> [Your objective]: Repeat word for word the opening stretch of the entries, from the first line through the line containing "all system specifications.".

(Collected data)
--- START ---

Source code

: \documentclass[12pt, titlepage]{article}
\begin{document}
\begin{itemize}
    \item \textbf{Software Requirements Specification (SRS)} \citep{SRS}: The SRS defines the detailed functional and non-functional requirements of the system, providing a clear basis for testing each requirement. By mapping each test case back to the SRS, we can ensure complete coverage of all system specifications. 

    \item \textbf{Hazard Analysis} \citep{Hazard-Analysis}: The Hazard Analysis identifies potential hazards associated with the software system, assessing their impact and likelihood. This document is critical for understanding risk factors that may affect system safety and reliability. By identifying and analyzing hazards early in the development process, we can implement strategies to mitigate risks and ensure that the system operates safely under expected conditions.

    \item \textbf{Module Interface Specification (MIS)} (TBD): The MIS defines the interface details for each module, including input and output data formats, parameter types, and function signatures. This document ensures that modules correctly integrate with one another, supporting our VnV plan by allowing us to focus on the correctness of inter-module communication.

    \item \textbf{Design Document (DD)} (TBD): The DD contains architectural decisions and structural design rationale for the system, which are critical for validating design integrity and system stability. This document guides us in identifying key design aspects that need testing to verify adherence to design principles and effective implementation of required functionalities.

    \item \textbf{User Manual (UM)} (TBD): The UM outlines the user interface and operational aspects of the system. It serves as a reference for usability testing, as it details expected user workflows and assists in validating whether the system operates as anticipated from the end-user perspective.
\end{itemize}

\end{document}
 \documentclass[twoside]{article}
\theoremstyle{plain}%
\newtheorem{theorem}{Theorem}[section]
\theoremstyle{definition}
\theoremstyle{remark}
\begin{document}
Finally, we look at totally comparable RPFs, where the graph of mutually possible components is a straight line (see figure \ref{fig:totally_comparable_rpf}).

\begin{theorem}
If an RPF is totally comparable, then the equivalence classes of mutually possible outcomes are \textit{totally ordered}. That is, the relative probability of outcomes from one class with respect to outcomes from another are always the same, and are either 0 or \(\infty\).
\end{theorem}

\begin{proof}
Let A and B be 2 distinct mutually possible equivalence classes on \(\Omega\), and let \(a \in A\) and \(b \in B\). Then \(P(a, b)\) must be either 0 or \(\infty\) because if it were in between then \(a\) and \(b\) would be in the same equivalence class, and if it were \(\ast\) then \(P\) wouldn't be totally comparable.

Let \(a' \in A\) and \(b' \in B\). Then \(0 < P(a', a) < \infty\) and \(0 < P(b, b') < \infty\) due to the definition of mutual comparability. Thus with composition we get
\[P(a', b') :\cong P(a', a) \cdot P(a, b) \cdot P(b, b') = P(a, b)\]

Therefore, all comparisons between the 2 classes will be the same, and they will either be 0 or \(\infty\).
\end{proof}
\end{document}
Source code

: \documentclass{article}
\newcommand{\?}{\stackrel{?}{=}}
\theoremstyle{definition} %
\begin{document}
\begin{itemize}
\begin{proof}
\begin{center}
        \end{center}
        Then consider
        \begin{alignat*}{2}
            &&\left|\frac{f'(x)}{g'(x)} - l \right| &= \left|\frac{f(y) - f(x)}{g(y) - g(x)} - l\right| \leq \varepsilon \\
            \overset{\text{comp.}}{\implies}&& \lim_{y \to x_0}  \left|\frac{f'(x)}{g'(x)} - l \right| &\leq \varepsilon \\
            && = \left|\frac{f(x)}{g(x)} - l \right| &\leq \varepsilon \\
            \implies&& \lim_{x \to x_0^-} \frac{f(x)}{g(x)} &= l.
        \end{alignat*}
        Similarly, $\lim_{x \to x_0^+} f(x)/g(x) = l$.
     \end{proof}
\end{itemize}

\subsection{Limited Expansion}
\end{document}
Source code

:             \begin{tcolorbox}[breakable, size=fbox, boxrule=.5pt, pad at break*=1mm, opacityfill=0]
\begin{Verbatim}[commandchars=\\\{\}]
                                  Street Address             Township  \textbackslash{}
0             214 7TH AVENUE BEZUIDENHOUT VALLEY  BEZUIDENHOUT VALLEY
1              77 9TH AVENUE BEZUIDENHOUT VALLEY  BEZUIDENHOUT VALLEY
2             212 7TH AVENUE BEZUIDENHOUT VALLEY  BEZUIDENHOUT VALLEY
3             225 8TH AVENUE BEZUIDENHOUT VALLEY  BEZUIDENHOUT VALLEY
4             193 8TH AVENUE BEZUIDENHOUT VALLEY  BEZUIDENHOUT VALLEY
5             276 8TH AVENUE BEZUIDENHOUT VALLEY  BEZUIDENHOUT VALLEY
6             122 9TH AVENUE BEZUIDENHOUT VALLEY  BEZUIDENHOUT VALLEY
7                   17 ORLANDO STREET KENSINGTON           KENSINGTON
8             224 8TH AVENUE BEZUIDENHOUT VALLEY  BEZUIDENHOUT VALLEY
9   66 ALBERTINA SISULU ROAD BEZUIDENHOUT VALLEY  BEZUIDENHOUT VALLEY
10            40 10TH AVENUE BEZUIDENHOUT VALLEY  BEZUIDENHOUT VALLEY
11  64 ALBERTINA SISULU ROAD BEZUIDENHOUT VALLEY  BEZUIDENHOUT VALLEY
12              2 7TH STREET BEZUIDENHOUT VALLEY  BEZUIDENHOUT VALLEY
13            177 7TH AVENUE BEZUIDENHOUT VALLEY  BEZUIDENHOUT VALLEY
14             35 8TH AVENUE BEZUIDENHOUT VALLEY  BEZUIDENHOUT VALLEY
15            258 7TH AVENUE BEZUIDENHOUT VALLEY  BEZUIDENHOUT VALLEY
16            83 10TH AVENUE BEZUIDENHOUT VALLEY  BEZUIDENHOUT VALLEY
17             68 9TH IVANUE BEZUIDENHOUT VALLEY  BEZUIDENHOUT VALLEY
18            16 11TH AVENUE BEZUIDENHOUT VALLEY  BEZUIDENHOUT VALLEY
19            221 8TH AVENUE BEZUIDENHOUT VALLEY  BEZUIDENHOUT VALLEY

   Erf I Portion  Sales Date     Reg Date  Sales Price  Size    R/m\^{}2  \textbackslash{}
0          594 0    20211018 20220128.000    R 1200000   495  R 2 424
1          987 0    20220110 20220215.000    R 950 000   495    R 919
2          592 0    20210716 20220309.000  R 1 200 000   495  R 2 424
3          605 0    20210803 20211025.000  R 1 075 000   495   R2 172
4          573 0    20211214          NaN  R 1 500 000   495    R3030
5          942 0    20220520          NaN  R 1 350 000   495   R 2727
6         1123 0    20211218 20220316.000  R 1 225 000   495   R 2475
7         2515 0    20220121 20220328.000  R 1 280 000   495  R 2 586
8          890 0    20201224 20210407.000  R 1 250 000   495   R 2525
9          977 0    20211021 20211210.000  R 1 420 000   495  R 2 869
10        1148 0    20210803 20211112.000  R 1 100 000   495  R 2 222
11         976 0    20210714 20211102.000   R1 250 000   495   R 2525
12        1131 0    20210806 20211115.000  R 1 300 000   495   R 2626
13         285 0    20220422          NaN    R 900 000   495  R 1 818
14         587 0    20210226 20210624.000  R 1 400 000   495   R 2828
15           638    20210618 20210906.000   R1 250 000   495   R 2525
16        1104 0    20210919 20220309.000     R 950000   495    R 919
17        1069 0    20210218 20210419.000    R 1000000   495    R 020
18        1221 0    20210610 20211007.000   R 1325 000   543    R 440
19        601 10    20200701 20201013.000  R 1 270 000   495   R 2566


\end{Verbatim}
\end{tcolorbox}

--- END ---

> [Result of the exercise]:
Source code

: \documentclass[12pt, titlepage]{article}
\begin{document}
\begin{itemize}
    \item \textbf{Software Requirements Specification (SRS)} \citep{SRS}: The SRS defines the detailed functional and non-functional requirements of the system, providing a clear basis for testing each requirement. By mapping each test case back to the SRS, we can ensure complete coverage of all system specifications. 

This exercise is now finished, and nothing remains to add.